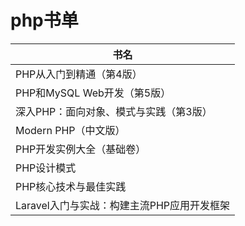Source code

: # php书单

书名|
-|
PHP从入门到精通（第4版）|
PHP和MySQL Web开发（第5版）|
深入PHP：面向对象、模式与实践（第3版）|
Modern PHP（中文版）|
PHP开发实例大全（基础卷）|
PHP设计模式|
PHP核心技术与最佳实践|
Laravel入门与实战：构建主流PHP应用开发框架|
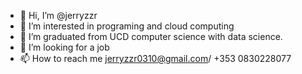 - 👋 Hi, I’m @jerryzzr
- 👀 I’m interested in programing and cloud computing
- 🌱 I’m graduated from UCD computer science with data science.
- 💞️ I’m looking for a job
- 📫 How to reach me jerryzzr0310@gmail.com/ +353 0830228077
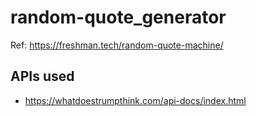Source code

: # random-quote_generator

Ref: https://freshman.tech/random-quote-machine/

## APIs used
* https://whatdoestrumpthink.com/api-docs/index.html

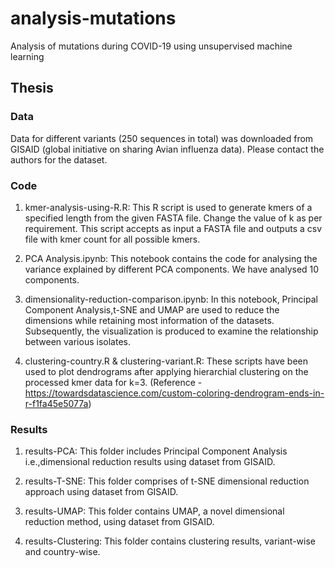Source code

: # analysis-mutations
Analysis of mutations during COVID-19 using unsupervised machine learning 



## Thesis

### Data 

Data for different variants (250 sequences in total) was downloaded from GISAID (global initiative on sharing Avian influenza data). Please contact the authors for the dataset. 

### Code

1. kmer-analysis-using-R.R: This R script is used to generate kmers of a specified length from the given FASTA file. Change the value of k as per requirement. This script accepts as input a FASTA file and outputs a csv file with kmer count for all possible kmers. 

2. PCA Analysis.ipynb: This notebook contains the code for analysing the variance explained by different PCA components. We have analysed 10 components. 

3. dimensionality-reduction-comparison.ipynb: In this notebook, Principal Component Analysis,t-SNE and UMAP are used to reduce the dimensions while retaining most information of the datasets. Subsequently, the visualization is produced to examine the relationship between various isolates.

4. clustering-country.R & clustering-variant.R: These scripts have been used to plot dendrograms after applying hierarchial clustering on the processed kmer data for k=3. (Reference - https://towardsdatascience.com/custom-coloring-dendrogram-ends-in-r-f1fa45e5077a)

### Results

1. results-PCA: This folder includes Principal Component Analysis i.e.,dimensional reduction results using dataset from GISAID.

2. results-T-SNE: This folder comprises of t-SNE dimensional reduction approach using dataset from GISAID.

3. results-UMAP: This folder contains UMAP, a novel dimensional reduction method, using dataset from GISAID.

4. results-Clustering: This folder contains clustering results, variant-wise and country-wise.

··········

▸ **Task item**
For every entry above, please output the text exactly and leave any picture behind.

▸ **Output of the task**
Source code

: # php书单

书名|
-|
PHP从入门到精通（第4版）|
PHP和MySQL Web开发（第5版）|
深入PHP：面向对象、模式与实践（第3版）|
Modern PHP（中文版）|
PHP开发实例大全（基础卷）|
PHP设计模式|
PHP核心技术与最佳实践|
Laravel入门与实战：构建主流PHP应用开发框架|
 - 👋 Hi, I’m @jerryzzr
- 👀 I’m interested in programing and cloud computing
- 🌱 I’m graduated from UCD computer science with data science.
- 💞️ I’m looking for a job
- 📫 How to reach me jerryzzr0310@gmail.com/ +353 0830228077
Source code

: # random-quote_generator

Ref: https://freshman.tech/random-quote-machine/

## APIs used
* https://whatdoestrumpthink.com/api-docs/index.html

Source code

: # analysis-mutations
Analysis of mutations during COVID-19 using unsupervised machine learning 



## Thesis

### Data 

Data for different variants (250 sequences in total) was downloaded from GISAID (global initiative on sharing Avian influenza data). Please contact the authors for the dataset. 

### Code

1. kmer-analysis-using-R.R: This R script is used to generate kmers of a specified length from the given FASTA file. Change the value of k as per requirement. This script accepts as input a FASTA file and outputs a csv file with kmer count for all possible kmers. 

2. PCA Analysis.ipynb: This notebook contains the code for analysing the variance explained by different PCA components. We have analysed 10 components. 

3. dimensionality-reduction-comparison.ipynb: In this notebook, Principal Component Analysis,t-SNE and UMAP are used to reduce the dimensions while retaining most information of the datasets. Subsequently, the visualization is produced to examine the relationship between various isolates.

4. clustering-country.R & clustering-variant.R: These scripts have been used to plot dendrograms after applying hierarchial clustering on the processed kmer data for k=3. (Reference - https://towardsdatascience.com/custom-coloring-dendrogram-ends-in-r-f1fa45e5077a)

### Results

1. results-PCA: This folder includes Principal Component Analysis i.e.,dimensional reduction results using dataset from GISAID.

2. results-T-SNE: This folder comprises of t-SNE dimensional reduction approach using dataset from GISAID.

3. results-UMAP: This folder contains UMAP, a novel dimensional reduction method, using dataset from GISAID.

4. results-Clustering: This folder contains clustering results, variant-wise and country-wise.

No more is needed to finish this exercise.